# Messerschmitt Me 109 Victories and Losses



## GregP (Oct 21, 2011)

I have been a fan of the Me 109 for years. Though it certainly has its faults, it is a strong candidate for best overall fighter of the war. Certainly not the ONLY candidate, but a strong one based on actual wartime performance.

In the course of acquiring data about the Me 109, I can find no definitive number built. People claim anywhere from 29,000 to 36,000 were built, including post-war Czech Avias, but the complete records were lost in the war, apparently. The people who claim to know the exact total have only RLM orders, not the production records of aircraft acceptance by model. The exact number is relatively unimportant to me in reality because it is “a lot.”

Of more importance, at least to me, are the victory and loss records. I have said and have seen it said that the Me 109 shot down more enemy aircraft than all the other fighters in the war all put together. But I have never seen any list of Luftwaffe victories that tells me by aircraft type how many enemy aircraft were shot down by Me 109’s, Fw 190’s, etc., nor a list of how many were lost in air-to-air combat and operational losses.

All are important. By way of example, the American Grumman Hellcat, in U.S. service, shot down 5,163 enemy aircraft and had 270 combat losses for a kill ratio of 19 : 1 (the best in WWII). What is usually not said is that the Hellcat also had 553 losses to AA and 340 operational losses on combat sorties not related to combat with the enemy. That adds up to 1,163 losses on combat sorties, with only 270 being related to enemy aircraft. Additionally, there were 1,298 operational losses on non-combat-related sorties, such as training or normal missions where no enemy was encountered, but the engine quit or two planes collided, ran out of gas, etc. . So, the total losses are 2,461.

Of course, all OTHER aircraft types are calculated the same, so the “kill-to-loss” ratios we all quote are only for losses to enemy aircraft in combat. They have nothing whatsoever to do with operational and other combat losses unrelated to direct combat with enemy aircraft. The basic assumption seems to be that fighter pilot could fight another pilot, but was powerless to dodge or otherwise affect loss due to AA since nobody can dodge an incoming AA shell that he cannot see. The assumptioon is that AA losses were due to good AA gunners, not to any fault attributable to the aircraft, and that seems valid.

Whether or not we all concur is another post, but I really want to get the Me 109 data including ALL victories and losses. Somewhere in there will be operational losses and there will be some corroboration as to takeoff and landing accidents, which have been blown out of proportion by several sources in the past.

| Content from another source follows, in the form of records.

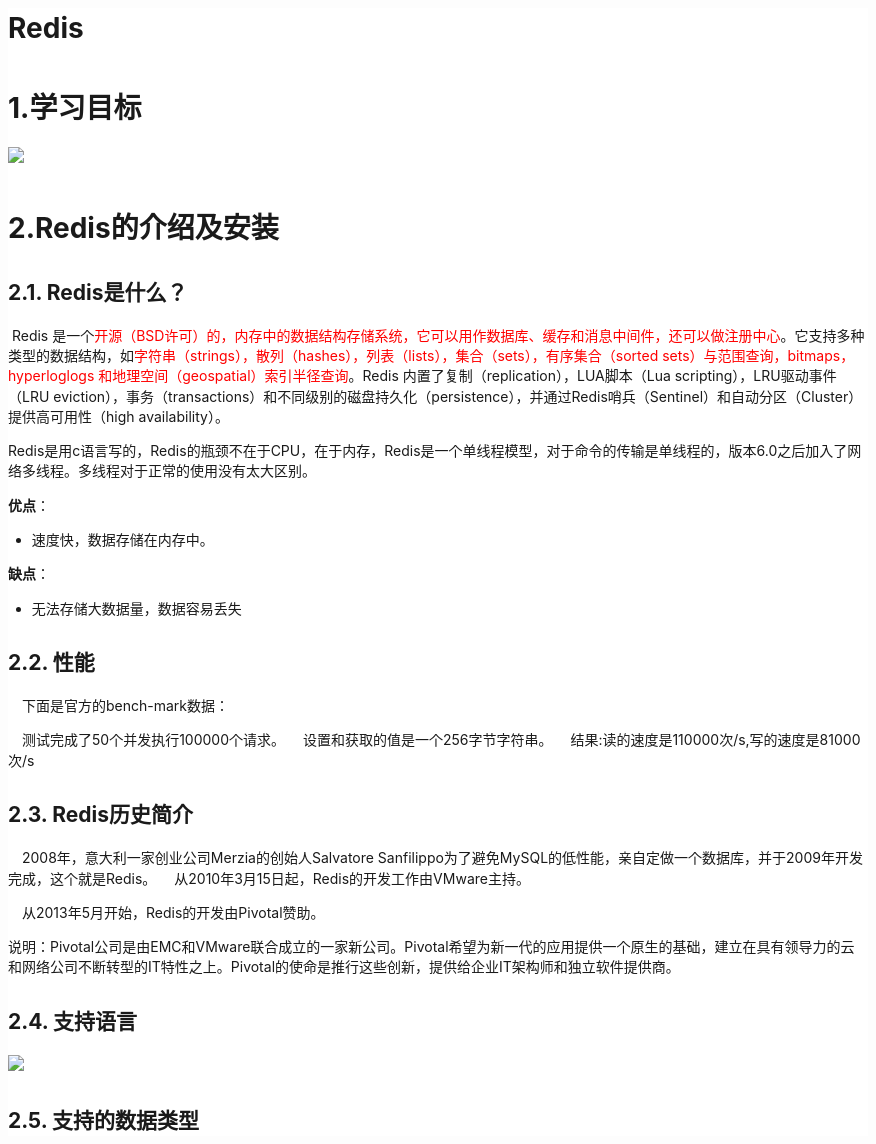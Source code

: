 # Redis

# 1.学习目标

![](G:\java\我的笔记\java\图片\笔记图片\redis\01-Redis学习目标.bmp)

# 2.Redis的介绍及安装

## 2.1. Redis是什么？

​		Redis 是一个<font color = "red">开源（BSD许可）的，内存中的数据结构存储系统，它可以用作数据库、缓存和消息中间件，还可以做注册中心</font>。它支持多种类型的数据结构，如<font color = "red">字符串（strings），散列（hashes），列表（lists），集合（sets），有序集合（sorted sets）与范围查询，bitmaps，hyperloglogs 和地理空间（geospatial）索引半径查询</font>。Redis 内置了复制（replication），LUA脚本（Lua scripting），LRU驱动事件（LRU eviction），事务（transactions）和不同级别的磁盘持久化（persistence），并通过Redis哨兵（Sentinel）和自动分区（Cluster）提供高可用性（high availability）。

​		Redis是用c语言写的，Redis的瓶颈不在于CPU，在于内存，Redis是一个单线程模型，对于命令的传输是单线程的，版本6.0之后加入了网络多线程。多线程对于正常的使用没有太大区别。

**优点**：

- 速度快，数据存储在内存中。

**缺点**：

- 无法存储大数据量，数据容易丢失

## 2.2. 性能

　下面是官方的bench-mark数据：

　测试完成了50个并发执行100000个请求。
　设置和获取的值是一个256字节字符串。
　结果:读的速度是110000次/s,写的速度是81000次/s

## 2.3. Redis历史简介

　2008年，意大利一家创业公司Merzia的创始人Salvatore Sanfilippo为了避免MySQL的低性能，亲自定做一个数据库，并于2009年开发完成，这个就是Redis。
　从2010年3月15日起，Redis的开发工作由VMware主持。

　从2013年5月开始，Redis的开发由Pivotal赞助。

​		说明：Pivotal公司是由EMC和VMware联合成立的一家新公司。Pivotal希望为新一代的应用提供一个原生的基础，建立在具有领导力的云和网络公司不断转型的IT特性之上。Pivotal的使命是推行这些创新，提供给企业IT架构师和独立软件提供商。

## 2.4. 支持语言

![](G:\java\我的笔记\java\图片\笔记图片\redis\02-Redis支持的语言.bmp)

## 2.5. 支持的数据类型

Does anyone know where I can find Me 109 kills and losses, Fw 190 kills and losses, etc?

Certainly I have, say, Erich Hartmann’s kill list and I assume the bulk, if not all, were in Me 109’s. I’m looking for the victories and losses for the type, not for a particular person, though that information would be welcome, too, if it gives me more data than I already have.

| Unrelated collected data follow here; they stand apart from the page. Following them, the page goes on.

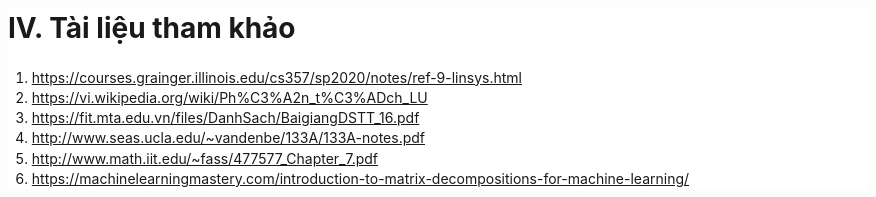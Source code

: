 
# IV. Tài liệu tham khảo 
1. <https://courses.grainger.illinois.edu/cs357/sp2020/notes/ref-9-linsys.html>
2. <https://vi.wikipedia.org/wiki/Ph%C3%A2n_t%C3%ADch_LU>
3. <https://fit.mta.edu.vn/files/DanhSach/BaigiangDSTT_16.pdf>
4. <http://www.seas.ucla.edu/~vandenbe/133A/133A-notes.pdf>
5. <http://www.math.iit.edu/~fass/477577_Chapter_7.pdf>
6. <https://machinelearningmastery.com/introduction-to-matrix-decompositions-for-machine-learning/>





















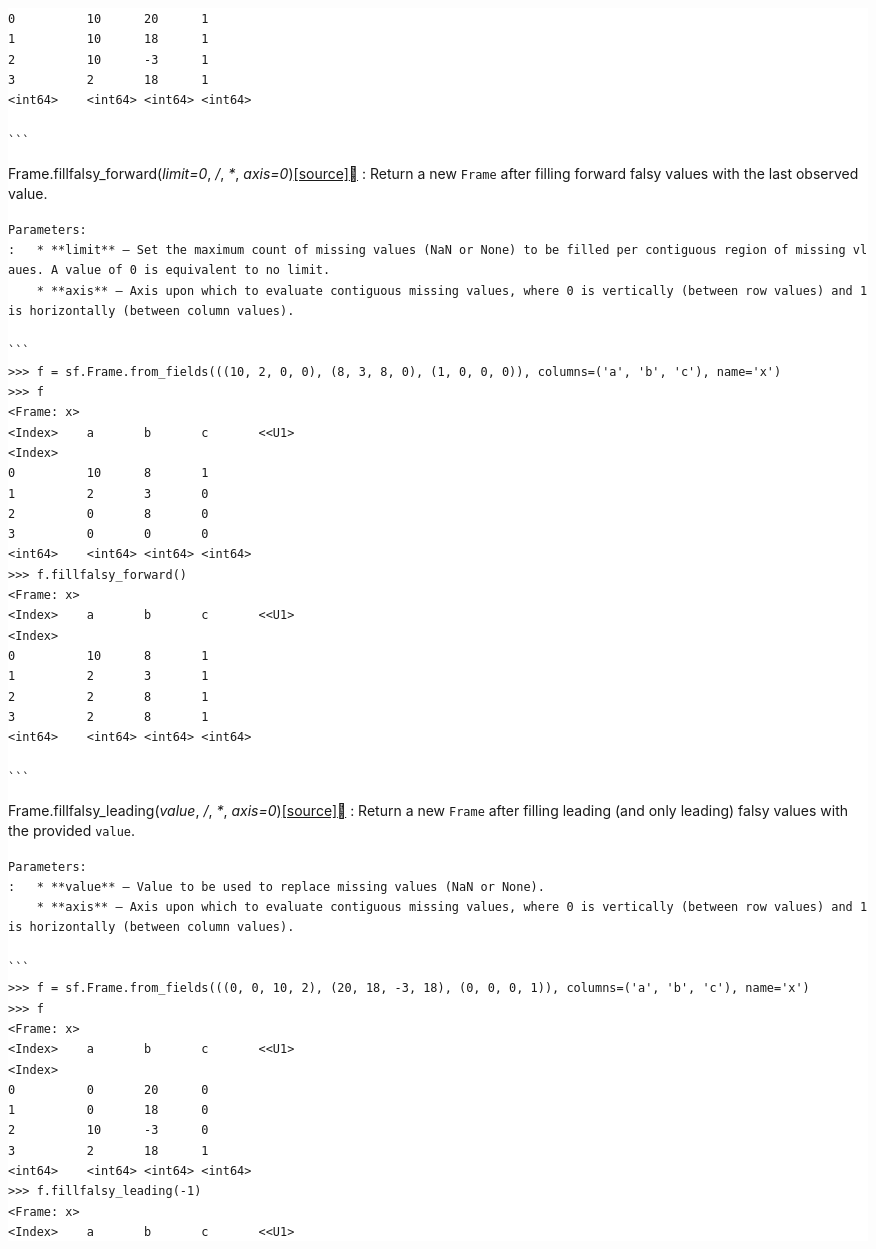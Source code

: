     0          10      20      1
    1          10      18      1
    2          10      -3      1
    3          2       18      1
    <int64>    <int64> <int64> <int64>

    ```

Frame.fillfalsy\_forward(*limit=0*, */*, *\**, *axis=0*)[[source]](../_modules/static_frame/core/frame.md#Frame.fillfalsy_forward)[](#static_frame.Frame.fillfalsy_forward "Link to this definition")
:   Return a new `Frame` after filling forward falsy values with the last observed value.

    Parameters:
    :   * **limit** – Set the maximum count of missing values (NaN or None) to be filled per contiguous region of missing vlaues. A value of 0 is equivalent to no limit.
        * **axis** – Axis upon which to evaluate contiguous missing values, where 0 is vertically (between row values) and 1 is horizontally (between column values).

    ```
    >>> f = sf.Frame.from_fields(((10, 2, 0, 0), (8, 3, 8, 0), (1, 0, 0, 0)), columns=('a', 'b', 'c'), name='x')
    >>> f
    <Frame: x>
    <Index>    a       b       c       <<U1>
    <Index>
    0          10      8       1
    1          2       3       0
    2          0       8       0
    3          0       0       0
    <int64>    <int64> <int64> <int64>
    >>> f.fillfalsy_forward()
    <Frame: x>
    <Index>    a       b       c       <<U1>
    <Index>
    0          10      8       1
    1          2       3       1
    2          2       8       1
    3          2       8       1
    <int64>    <int64> <int64> <int64>

    ```

Frame.fillfalsy\_leading(*value*, */*, *\**, *axis=0*)[[source]](../_modules/static_frame/core/frame.md#Frame.fillfalsy_leading)[](#static_frame.Frame.fillfalsy_leading "Link to this definition")
:   Return a new `Frame` after filling leading (and only leading) falsy values with the provided `value`.

    Parameters:
    :   * **value** – Value to be used to replace missing values (NaN or None).
        * **axis** – Axis upon which to evaluate contiguous missing values, where 0 is vertically (between row values) and 1 is horizontally (between column values).

    ```
    >>> f = sf.Frame.from_fields(((0, 0, 10, 2), (20, 18, -3, 18), (0, 0, 0, 1)), columns=('a', 'b', 'c'), name='x')
    >>> f
    <Frame: x>
    <Index>    a       b       c       <<U1>
    <Index>
    0          0       20      0
    1          0       18      0
    2          10      -3      0
    3          2       18      1
    <int64>    <int64> <int64> <int64>
    >>> f.fillfalsy_leading(-1)
    <Frame: x>
    <Index>    a       b       c       <<U1>
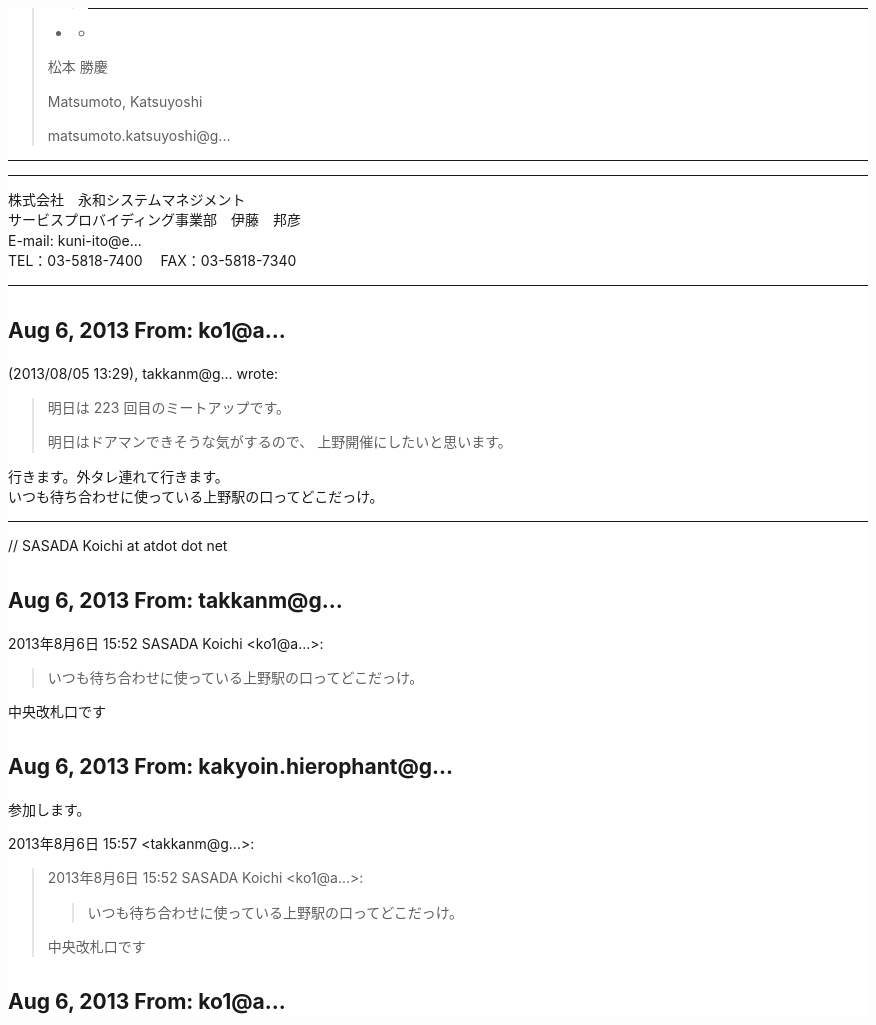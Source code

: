 > > * * *
> - -
> 
> 松本 勝慶
> 
> Matsumoto, Katsuyoshi
> 
> matsumoto.katsuyoshi@g...
* * *

* * *

株式会社　永和システムマネジメント  
サービスプロバイディング事業部　伊藤　邦彦  
E-mail: kuni-ito@e...  
TEL：03-5818-7400　 FAX：03-5818-7340

* * *

## Aug 6, 2013 From: ko1@a...

(2013/08/05 13:29), takkanm@g... wrote:

> 明日は 223 回目のミートアップです。
> 
> 明日はドアマンできそうな気がするので、 上野開催にしたいと思います。

行きます。外タレ連れて行きます。  
いつも待ち合わせに使っている上野駅の口ってどこだっけ。

* * *

// SASADA Koichi at atdot dot net

## Aug 6, 2013 From: takkanm@g...

2013年8月6日 15:52 SASADA Koichi \<ko1@a...\>:

> いつも待ち合わせに使っている上野駅の口ってどこだっけ。

中央改札口です

## Aug 6, 2013 From: kakyoin.hierophant@g...

参加します。

2013年8月6日 15:57 \<takkanm@g...\>:

> 2013年8月6日 15:52 SASADA Koichi \<ko1@a...\>:
> 
> > いつも待ち合わせに使っている上野駅の口ってどこだっけ。
> 
> 中央改札口です
## Aug 6, 2013 From: ko1@a...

Thanks in advance if you know where these data may be found!


----------



## FLYBOYJ (Oct 21, 2011)

An American, Frank Tinker is thought to be the first person to shoot down a Bf 109, that happening over Spain July 13, 1937


----------



## Crimea_River (Oct 21, 2011)

That's one!


----------



## Milosh (Oct 21, 2011)

Greg, for losses, combat and non combat, you can start compiling the data from this site, The Luftwaffe, 1933-45

Is only from 1942 - 45 though.

durch Feindeinw - loss due to enemy action

ohne Feindeinw - loss not due to enemy action

The BAL (Bauaufsicht Luft**) records are fairly complete and more are coming to light every day, so not all records were lost.

** This was an RLM organization which had personnel stationed at the manufacturer’s plants and in addition to the inspection and approval for delivery of aircraft, might also be involved in obtaining the supply of critical materials or even becoming directly involved in the company’s production methods.


----------



## GregP (Oct 21, 2011)

Thanks! I apperciate the link and I can find units, equipment, personnell assigned ... but no victory or loss list.

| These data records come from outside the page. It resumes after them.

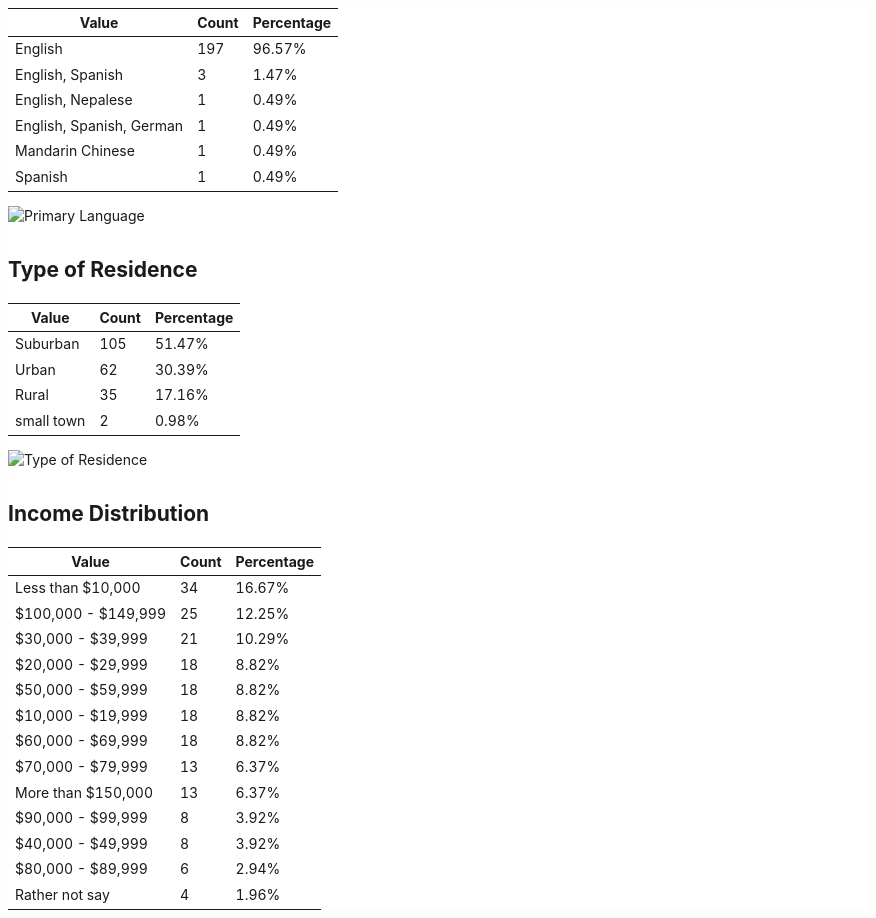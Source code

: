 | Value | Count | Percentage |
|-------|-------|------------|
| English | 197 | 96.57% |
| English, Spanish | 3 | 1.47% |
| English, Nepalese | 1 | 0.49% |
| English, Spanish, German | 1 | 0.49% |
| Mandarin Chinese | 1 | 0.49% |
| Spanish | 1 | 0.49% |

![Primary Language](demographic_plots/primary_language_distribution.png)

## Type of Residence

| Value | Count | Percentage |
|-------|-------|------------|
| Suburban | 105 | 51.47% |
| Urban | 62 | 30.39% |
| Rural | 35 | 17.16% |
| small town | 2 | 0.98% |

![Type of Residence](demographic_plots/type_of_residence_distribution.png)

## Income Distribution

| Value | Count | Percentage |
|-------|-------|------------|
| Less than $10,000 | 34 | 16.67% |
| $100,000 - $149,999 | 25 | 12.25% |
| $30,000 - $39,999 | 21 | 10.29% |
| $20,000 - $29,999 | 18 | 8.82% |
| $50,000 - $59,999 | 18 | 8.82% |
| $10,000 - $19,999 | 18 | 8.82% |
| $60,000 - $69,999 | 18 | 8.82% |
| $70,000 - $79,999 | 13 | 6.37% |
| More than $150,000 | 13 | 6.37% |
| $90,000 - $99,999 | 8 | 3.92% |
| $40,000 - $49,999 | 8 | 3.92% |
| $80,000 - $89,999 | 6 | 2.94% |
| Rather not say | 4 | 1.96% |

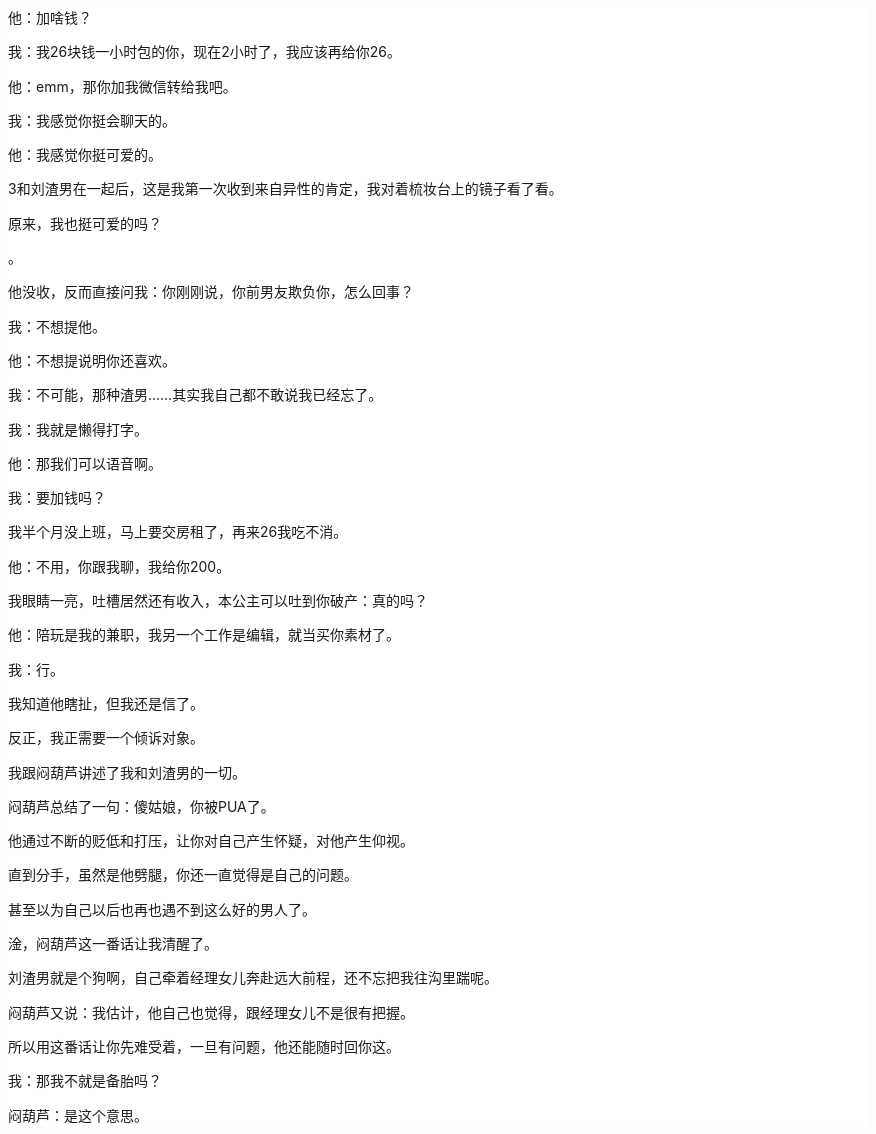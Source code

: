 他：加啥钱？

我：我26块钱一小时包的你，现在2小时了，我应该再给你26。

他：emm，那你加我微信转给我吧。

我：我感觉你挺会聊天的。

他：我感觉你挺可爱的。

3和刘渣男在一起后，这是我第一次收到来自异性的肯定，我对着梳妆台上的镜子看了看。

原来，我也挺可爱的吗？

。

他没收，反而直接问我：你刚刚说，你前男友欺负你，怎么回事？

我：不想提他。

他：不想提说明你还喜欢。

我：不可能，那种渣男……其实我自己都不敢说我已经忘了。

我：我就是懒得打字。

他：那我们可以语音啊。

我：要加钱吗？

我半个月没上班，马上要交房租了，再来26我吃不消。

他：不用，你跟我聊，我给你200。

我眼睛一亮，吐槽居然还有收入，本公主可以吐到你破产：真的吗？

他：陪玩是我的兼职，我另一个工作是编辑，就当买你素材了。

我：行。

我知道他瞎扯，但我还是信了。

反正，我正需要一个倾诉对象。

我跟闷葫芦讲述了我和刘渣男的一切。

闷葫芦总结了一句：傻姑娘，你被PUA了。

他通过不断的贬低和打压，让你对自己产生怀疑，对他产生仰视。

直到分手，虽然是他劈腿，你还一直觉得是自己的问题。

甚至以为自己以后也再也遇不到这么好的男人了。

淦，闷葫芦这一番话让我清醒了。

刘渣男就是个狗啊，自己牵着经理女儿奔赴远大前程，还不忘把我往沟里踹呢。

闷葫芦又说：我估计，他自己也觉得，跟经理女儿不是很有把握。

所以用这番话让你先难受着，一旦有问题，他还能随时回你这。

我：那我不就是备胎吗？

闷葫芦：是这个意思。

Still, it's good information. Again, thanks!


----------



## Vincenzo (Oct 21, 2011)

you don't look enough, see at example Flugzeugbestand und Bewegungsmeldungen, I./JG27 there are only the loss

on F6F victory, the 5163 number is claims not the true number of enemy planes shot down


----------



## drgondog (Oct 21, 2011)

Greg - there is another statistic that will never be reconciled - namely the number of badly damage 109s restored to service. A signifivant % of allied claims involve 109s that crash landed and credited as 'destroyed' when in fact many were repaired and restored to service. In my view it does in many case count the same because of the effort required to restore the 50% damaged ship... but difficult to argue the claim.

Reactions: Agree Agree:
1 | Like List reactions


----------



## drgondog (Oct 21, 2011)

Not sure that is true Vincenzo - I have seen very few 'probable' awards for USN in contrast with USAAF ETO/MTO credits


----------



## Vincenzo (Oct 21, 2011)

is very true, that they are not probable awards for their air force is not same that they are true enemy loss


----------



## vanir (Oct 22, 2011)

The take off accident rate of the 109 is misleading, the very high accident rate of the type is within 1km of home airfield, it had atrocious low speed handling Marsielle and others remarked on. It wasn't unforgiving, it gave plenty of warning before a stall, but just didn't handle very nicely until you got your speed up, above 300km/h they were fantastic to fly, under 250km/h not so good.

The accident rate during the take off/landing run itself wasn't particularly high for a slim track gear (plenty of fighters had that in the thirties), it only became unusually high in the later models. Seyringer says 109s skyrocketed in field fatalities as soon as the 605 engine and heavy bomber intercept gear was put on them. He characterises a tiny, lightweight frame, with very heavy euipment and a monster engine with too much torque for inexperienced pilots to handle. He says the combination as an unstable aircraft, that the "Gustav did not suffer fools gladly."

But earlier high accident rate claims are conflusing. They're not particularly atrocious overall, not a widowmaker, but the unusual thing about them is the vast majority within 1km of home base, if not on the runway. IIRC the clash of wings writer puts it at something like two thirds of all 109 losses through the war accidents, 90% of those within 1km of home field.


one should also point out the better you make a fighter, the higher your accident rate proportionate to losses by enemy action are going to be no matter how awesome it is to fly and land and do pirouettes.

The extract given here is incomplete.